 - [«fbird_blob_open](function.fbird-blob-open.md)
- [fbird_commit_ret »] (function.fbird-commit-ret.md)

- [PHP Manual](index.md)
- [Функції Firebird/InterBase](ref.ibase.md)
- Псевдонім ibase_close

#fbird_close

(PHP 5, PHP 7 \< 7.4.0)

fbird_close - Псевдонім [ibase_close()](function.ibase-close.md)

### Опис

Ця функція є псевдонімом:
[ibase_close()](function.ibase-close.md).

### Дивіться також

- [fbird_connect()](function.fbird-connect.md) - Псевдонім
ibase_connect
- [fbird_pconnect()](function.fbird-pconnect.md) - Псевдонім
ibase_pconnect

-- -- --

Each line of the data must be returned exactly.

Response below:
 - [«fbird_blob_open](function.fbird-blob-open.md)
- [fbird_commit_ret »] (function.fbird-commit-ret.md)

- [PHP Manual](index.md)
- [Функції Firebird/InterBase](ref.ibase.md)
- Псевдонім ibase_close

#fbird_close

(PHP 5, PHP 7 \< 7.4.0)

fbird_close - Псевдонім [ibase_close()](function.ibase-close.md)

### Опис

Ця функція є псевдонімом:
[ibase_close()](function.ibase-close.md).

### Дивіться також

- [fbird_connect()](function.fbird-connect.md) - Псевдонім
ibase_connect
- [fbird_pconnect()](function.fbird-pconnect.md) - Псевдонім
ibase_pconnect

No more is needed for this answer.